» **WHAT YOU SHOULD DO**
Each line that contains the word "delegate" is to be copied from the records below.

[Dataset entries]

=== Section Start ===

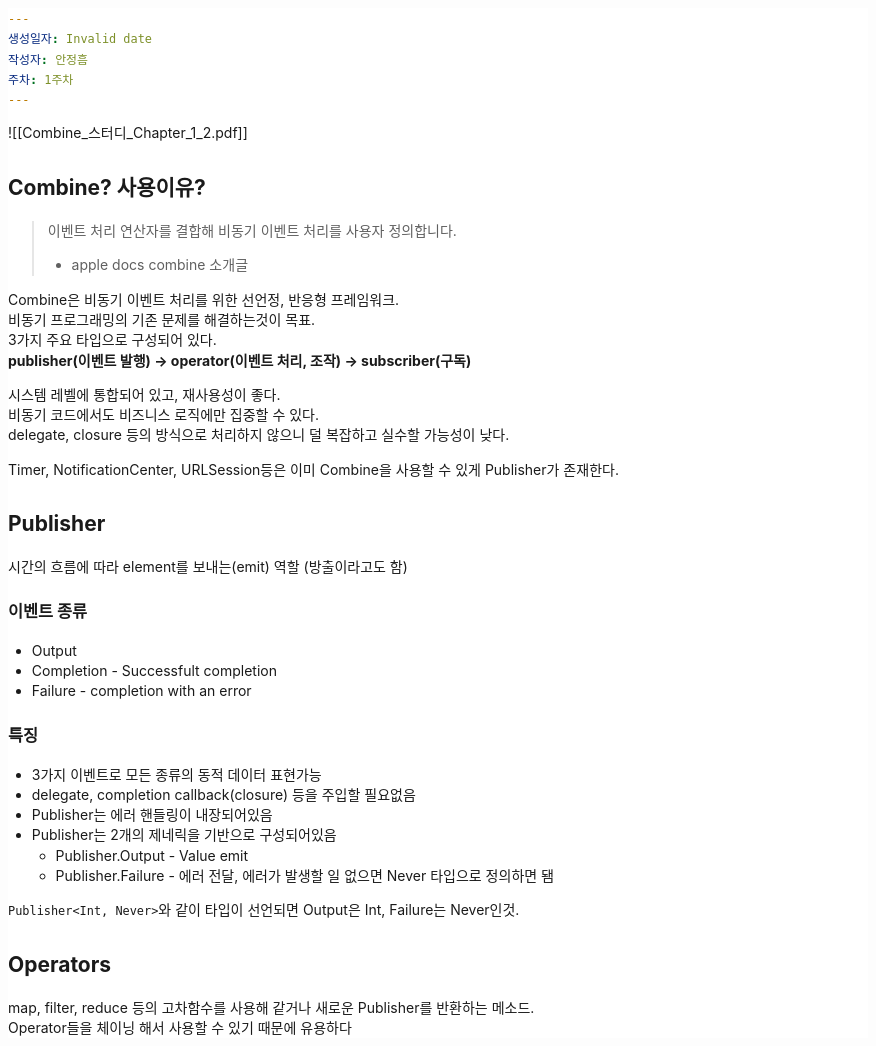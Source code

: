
 ```yaml
---
생성일자: Invalid date
작성자: 안정흠
주차: 1주차
---
```

![[Combine_스터디_Chapter_1_2.pdf]]

## Combine? 사용이유?

> 이벤트 처리 연산자를 결합해 비동기 이벤트 처리를 사용자 정의합니다.
> 
> - apple docs combine 소개글

Combine은 비동기 이벤트 처리를 위한 선언정, 반응형 프레임워크.  
비동기 프로그래밍의 기존 문제를 해결하는것이 목표.  
3가지 주요 타입으로 구성되어 있다.  
**publisher(이벤트 발행) -> operator(이벤트 처리, 조작) -> subscriber(구독)**

시스템 레벨에 통합되어 있고, 재사용성이 좋다.  
비동기 코드에서도 비즈니스 로직에만 집중할 수 있다.  
delegate, closure 등의 방식으로 처리하지 않으니 덜 복잡하고 실수할 가능성이 낮다.  

Timer, NotificationCenter, URLSession등은 이미 Combine을 사용할 수 있게 Publisher가 존재한다.

## Publisher

시간의 흐름에 따라 element를 보내는(emit) 역할 (방출이라고도 함)

### 이벤트 종류

- Output
- Completion - Successfult completion
- Failure - completion with an error

### 특징

- 3가지 이벤트로 모든 종류의 동적 데이터 표현가능
- delegate, completion callback(closure) 등을 주입할 필요없음
- Publisher는 에러 핸들링이 내장되어있음
- Publisher는 2개의 제네릭을 기반으로 구성되어있음
    - Publisher.Output - Value emit
    - Publisher.Failure - 에러 전달, 에러가 발생할 일 없으면 Never 타입으로 정의하면 됌

`Publisher<Int, Never>`와 같이 타입이 선언되면 Output은 Int, Failure는 Never인것.

## Operators

map, filter, reduce 등의 고차함수를 사용해 같거나 새로운 Publisher를 반환하는 메소드.  
Operator들을 체이닝 해서 사용할 수 있기 때문에 유용하다  
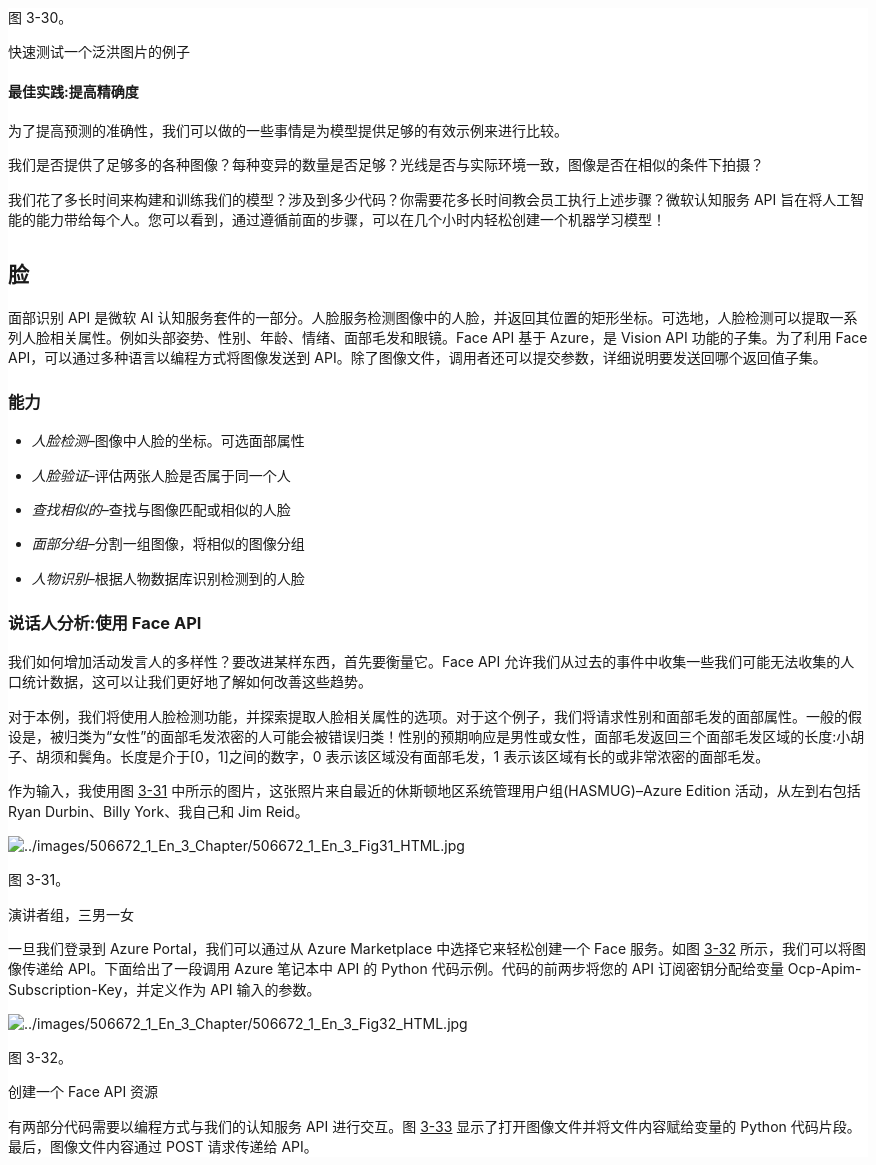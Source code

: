 图 3-30。

快速测试一个泛洪图片的例子

#### 最佳实践:提高精确度

为了提高预测的准确性，我们可以做的一些事情是为模型提供足够的有效示例来进行比较。

我们是否提供了足够多的各种图像？每种变异的数量是否足够？光线是否与实际环境一致，图像是否在相似的条件下拍摄？

我们花了多长时间来构建和训练我们的模型？涉及到多少代码？你需要花多长时间教会员工执行上述步骤？微软认知服务 API 旨在将人工智能的能力带给每个人。您可以看到，通过遵循前面的步骤，可以在几个小时内轻松创建一个机器学习模型！

## 脸

面部识别 API 是微软 AI 认知服务套件的一部分。人脸服务检测图像中的人脸，并返回其位置的矩形坐标。可选地，人脸检测可以提取一系列人脸相关属性。例如头部姿势、性别、年龄、情绪、面部毛发和眼镜。Face API 基于 Azure，是 Vision API 功能的子集。为了利用 Face API，可以通过多种语言以编程方式将图像发送到 API。除了图像文件，调用者还可以提交参数，详细说明要发送回哪个返回值子集。

### 能力

*   *人脸检测*–图像中人脸的坐标。可选面部属性

*   *人脸验证*–评估两张人脸是否属于同一个人

*   *查找相似的*–查找与图像匹配或相似的人脸

*   *面部分组*–分割一组图像，将相似的图像分组

*   *人物识别*–根据人物数据库识别检测到的人脸

### 说话人分析:使用 Face API

我们如何增加活动发言人的多样性？要改进某样东西，首先要衡量它。Face API 允许我们从过去的事件中收集一些我们可能无法收集的人口统计数据，这可以让我们更好地了解如何改善这些趋势。

对于本例，我们将使用人脸检测功能，并探索提取人脸相关属性的选项。对于这个例子，我们将请求性别和面部毛发的面部属性。一般的假设是，被归类为“女性”的面部毛发浓密的人可能会被错误归类！性别的预期响应是男性或女性，面部毛发返回三个面部毛发区域的长度:小胡子、胡须和鬓角。长度是介于[0，1]之间的数字，0 表示该区域没有面部毛发，1 表示该区域有长的或非常浓密的面部毛发。

作为输入，我使用图 [3-31](#Fig31) 中所示的图片，这张照片来自最近的休斯顿地区系统管理用户组(HASMUG)–Azure Edition 活动，从左到右包括 Ryan Durbin、Billy York、我自己和 Jim Reid。

![../images/506672_1_En_3_Chapter/506672_1_En_3_Fig31_HTML.jpg](../images/506672_1_En_3_Chapter/506672_1_En_3_Fig31_HTML.jpg)

图 3-31。

演讲者组，三男一女

一旦我们登录到 Azure Portal，我们可以通过从 Azure Marketplace 中选择它来轻松创建一个 Face 服务。如图 [3-32](#Fig32) 所示，我们可以将图像传递给 API。下面给出了一段调用 Azure 笔记本中 API 的 Python 代码示例。代码的前两步将您的 API 订阅密钥分配给变量 Ocp-Apim-Subscription-Key，并定义作为 API 输入的参数。

![../images/506672_1_En_3_Chapter/506672_1_En_3_Fig32_HTML.jpg](../images/506672_1_En_3_Chapter/506672_1_En_3_Fig32_HTML.jpg)

图 3-32。

创建一个 Face API 资源

有两部分代码需要以编程方式与我们的认知服务 API 进行交互。图 [3-33](#Fig33) 显示了打开图像文件并将文件内容赋给变量的 Python 代码片段。最后，图像文件内容通过 POST 请求传递给 API。
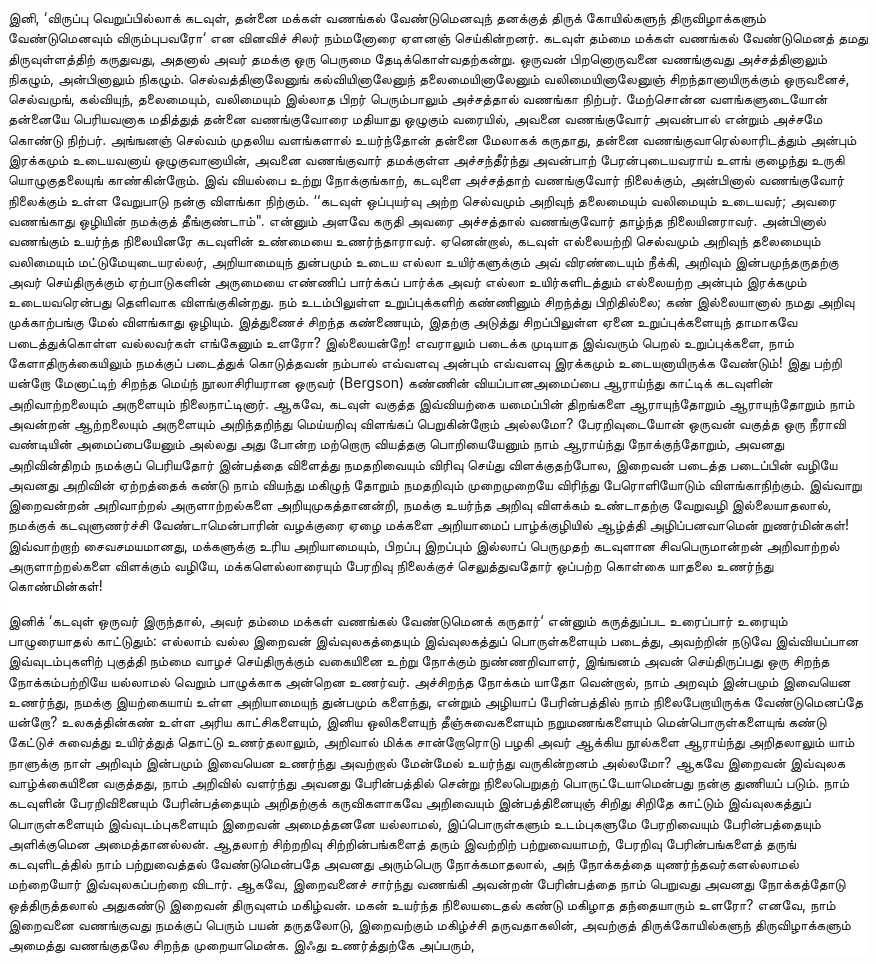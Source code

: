 இனி, ‘விருப்பு வெறுப்பில்லாக் கடவுள், தன்னை மக்கள் வணங்கல் வேண்டுமெனவுந் தனக்குத் திருக் கோயில்களுந் திருவிழாக்களும் வேண்டுமெனவும் விரும்புபவரோ‘ என வினவிச் சிலர் நம்மனோரை ஏளனஞ் செய்கின்றனர். கடவுள் தம்மை மக்கள் வணங்கல் வேண்டுமெனத் தமது திருவுள்ளத்திற் கருதுவது, அதனால் அவர் தமக்கு ஒரு பெருமை தேடிக்கொள்வதற்கன்று. ஒருவன் பிறனொருவனை வணங்குவது அச்சத்தினாலும் நிகழும், அன்பினாலும் நிகழும். செல்வத்தினாலேனுங் கல்வியினாலேனுந் தலைமையினாலேனும் வலிமையினாலேனுஞ் சிறந்தானாயிருக்கும் ஒருவனைச், செல்வமுங், கல்வியுந், தலைமையும், வலிமையும் இல்லாத பிறர் பெரும்பாலும் அச்சத்தால் வணங்கா நிற்பர். மேற்சொன்ன வளங்களுடையோன் தன்னையே பெரியவனாக மதித்துத் தன்னை வணங்குவோரை மதியாது ஒழுகும் வரையில், அவனை வணங்குவோர் அவன்பால் என்றும் அச்சமே கொண்டு நிற்பர். அங்ஙனஞ் செல்வம் முதலிய வளங்களால் உயர்ந்தோன் தன்னை மேலாகக் கருதாது, தன்னை வணங்குவாரெல்லாரிடத்தும் அன்பும் இரக்கமும் உடையவனாய் ஒழுகுவானாயின், அவனை வணங்குவார் தமக்குள்ள அச்சந்தீர்ந்து அவன்பாற் பேரன்புடையவராய் உளங் குழைந்து உருகி யொழுகுதலையுங் காண்கின்றோம். இவ் வியல்பை உற்று நோக்குங்காற், கடவுளை அச்சத்தாற் வணங்குவோர் நிலைக்கும், அன்பினால் வணங்குவோர் நிலைக்கும் உள்ள வேறுபாடு நன்கு விளங்கா நிற்கும். ‘‘கடவுள் ஒப்புயர்வு அற்ற செல்வமும் அறிவுந் தலைமையும் வலிமையும் உடையவர்; அவரை வணங்காது ஒழியின் நமக்குத் தீங்குண்டாம்". என்னும் அளவே கருதி அவரை அச்சத்தால் வணங்குவோர் தாழ்ந்த நிலையினராவர். அன்பினால் வணங்கும் உயர்ந்த நிலையினரே கடவுளின் உண்மையை உணர்ந்தாராவர். ஏனென்றால், கடவுள் எல்லையற்றி செல்வமும் அறிவுந் தலைமையும் வலிமையும் மட்டுமேயுடையரல்லர், அறியாமையுந் துன்பமும் உடைய எல்லா உயிர்களுக்கும் அவ் விரண்டையும் நீக்கி, அறிவும் இன்பமுந்தருதற்கு அவர் செய்திருக்கும் ஏற்பாடுகளின் அருமையை எண்ணிப் பார்க்கப் பார்க்க அவர் எல்லா உயிர்களிடத்தும் எல்லையற்ற அன்பும் இரக்கமும் உடையவரென்பது தெளிவாக விளங்குகின்றது. நம் உடம்பிலுள்ள உறுப்புக்களிற் கண்ணினும் சிறந்த்து பிறிதில்லை; கண் இல்லையானால் நமது அறிவு முக்காற்பங்கு மேல் விளங்காது ஒழியும். இத்துணைச் சிறந்த கண்ணையும், இதற்கு அடுத்து சிறப்பிலுள்ள ஏனை உறுப்புக்களையுந் தாமாகவே படைத்துக்கொள்ள வல்லவர்கள் எங்கேனும் உளரோ? இல்லையன்றே! எவராலும் படைக்க முடியாத இவ்வரும் பெறல் உறுப்புக்களை, நாம் கேளாதிருக்கையிலும் நமக்குப் படைத்துக் கொடுத்தவன் நம்பால் எவ்வளவு அன்பும் எவ்வளவு இரக்கமும் உடையனாயிருக்க வேண்டும்! இது பற்றி யன்றோ மேனாட்டிற் சிறந்த மெய்ந் நூலாசிரியரான ஒருவர் (Bergson) கண்ணின் வியப்பானஅமைப்பை ஆராய்ந்து காட்டிக் கடவுளின் அறிவாற்றலையும் அருளையும் நிலைநாட்டினார். ஆகவே, கடவுள் வகுத்த இவ்வியற்கை யமைப்பின் திறங்களை ஆராயுந்தோறும் ஆராயுந்தோறும் நாம் அவன்றன் ஆற்றலையும் அருளையும் அறிந்தறிந்து மெய்யறிவு விளங்கப் பெறுகின்றோம் அல்லமோ? பேரறிவுடையோன் ஒருவன் வகுத்த ஒரு நீராவி வண்டியின் அமைப்பையேனும் அல்லது அது போன்ற மற்றொரு வியத்தகு பொறியையேனும் நாம் ஆராய்ந்து நோக்குந்தோறும், அவனது அறிவின்திறம் நமக்குப் பெரியதோர் இன்பத்தை விளைத்து நமதறிவையும் விரிவு செய்து விளக்குதற்போல, இறைவன் படைத்த படைப்பின் வழியே அவனது அறிவின் ஏற்றத்தைக் கண்டு நாம் வியந்து மகிழுந் தோறும் நமதறிவும் முறைமுறையே விரிந்து பேரொளியோடும் விளங்காநிற்கும். இவ்வாறு இறைவன்றன் அறிவாற்றல் அருளாற்றல்களை அறியுமுகத்தானன்றி, நமக்கு உயர்ந்த அறிவு விளக்கம் உண்டாதற்கு வேறுவழி இல்லையாதலால், நமக்குக் கடவுளுணர்ச்சி வேண்டாமென்பாரின் வழக்குரை ஏழை மக்களை அறியாமைப் பாழ்க்குழியில் ஆழ்த்தி அழிப்பனவாமென் றுணர்மின்கள்! இவ்வாற்றாற் சைவசமயமானது, மக்களுக்கு உரிய அறியாமையும், பிறப்பு இறப்பும் இல்லாப் பெருமுதற் கடவுளான சிவபெருமான்றன் அறிவாற்றல் அருளாற்றல்களை விளக்கும் வழியே, மக்களெல்லாரையும் பேரறிவு நிலைக்குச் செலுத்துவதோர் ஒப்பற்ற கொள்கை யாதலை உணர்ந்து கொண்மின்கள்!  

இனிக் ‘கடவுள் ஒருவர் இருந்தால், அவர் தம்மை மக்கள் வணங்கல் வேண்டுமெனக் கருதார்‘ என்னும் கருத்துப்பட உரைப்பார் உரையும் பாழுரையாதல் காட்டுதும்: எல்லாம் வல்ல இறைவன் இவ்வுலகத்தையும் இவ்வுலகத்துப் பொருள்களையும் படைத்து, அவற்றின் நடுவே இவ்வியப்பான இவ்வுடம்புகளிற் புகுத்தி நம்மை வாழச் செய்திருக்கும் வகையினை உற்று நோக்கும் நுண்ணறிவாளர், இங்ஙனம் அவன் செய்திருப்பது ஒரு சிறந்த நோக்கம்பற்றியே யல்லாமல் வெறும் பாழுக்காக அன்றென உணர்வர். அச்சிறந்த நோக்கம் யாதோ வென்றால், நாம் அறவும் இன்பமும் இவையென உணர்ந்து, நமக்கு இயற்கையாய் உள்ள அறியாமையுந் துன்பமும் களைந்து, என்றும் அழியாப் பேரின்பத்தில் நாம் நிலைபேறாயிருக்க வேண்டுமெனப்தே யன்றோ? உலகத்தின்கண் உள்ள அரிய காட்சிகளையும், இனிய ஒலிகளையுந் தீஞ்சுவைகளையும் நறுமணங்களையும் மென்பொருள்களையுங் கண்டு கேட்டுச் சுவைத்து உயிர்த்துத் தொட்டு உணர்தலாலும், அறிவால் மிக்க சான்றோரொடு பழகி அவர் ஆக்கிய நூல்களை ஆராய்ந்து அறிதலாலும் யாம் நாளுக்கு நாள் அறிவும் இன்பமும் இவையென உணர்ந்து அவற்றால் மேன்மேல் உயர்ந்து வருகின்றனம் அல்லமோ? ஆகவே இறைவன் இவ்வுலக வாழ்க்கையினை வகுத்தது, நாம் அறிவில் வளர்ந்து அவனது பேரின்பத்தில் சென்று நிலைபெறுதற் பொருட்டேயாமென்பது நன்கு துணியப் படும். நாம் கடவுளின் பேரறிவினையும் பேரின்பத்தையும் அறிதற்குக் கருவிகளாகவே அறிவையும் இன்பத்தினையுஞ் சிறிது சிறிதே காட்டும் இவ்வுலகத்துப் பொருள்களையும் இவ்வுடம்புகளையும் இறைவன் அமைத்தனனே யல்லாமல், இப்பொருள்களும் உடம்புகளுமே பேரறிவையும் பேரின்பத்தையும் அளிக்குமென அமைத்தானல்லன். ஆதலாற் சிற்றறிவு சிற்றின்பங்களைத் தரும் இவற்றிற் பற்றுவையாமற், பேரறிவு பேரின்பங்களைத் தருங் கடவுளிடத்தில் நாம் பற்றுவைத்தல் வேண்டுமென்பதே அவனது அரும்பெரு நோக்கமாதலால், அந் நோக்கத்தை யுணர்ந்தவர்களல்லாமல் மற்றையோர் இவ்வுலகப்பற்றை விடார். ஆகவே, இறைவனைச் சார்ந்து வணங்கி அவன்றன் பேரின்பத்தை நாம் பெறுவது அவனது நோக்கத்தோடு ஒத்திருத்தலால் அதுகண்டு இறைவன் திருவுளம் மகிழ்வன். மகன் உயர்ந்த நிலையடைதல் கண்டு மகிழாத தந்தையாரும் உளரோ? எனவே, நாம் இறைவனை வணங்குவது நமக்குப் பெரும் பயன் தருதலோடு, இறைவற்கும் மகிழ்ச்சி தருவதாகலின், அவற்குத் திருக்கோயில்களுந் திருவிழாக்களும் அமைத்து வணங்குதலே சிறந்த முறையாமென்க. இஃது உணர்த்துற்கே அப்பரும்,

=== Section End ===

» **ANSWER TO THIS EXERCISE**
delegate, closure 등의 방식으로 처리하지 않으니 덜 복잡하고 실수할 가능성이 낮다.  
- delegate, completion callback(closure) 등을 주입할 필요없음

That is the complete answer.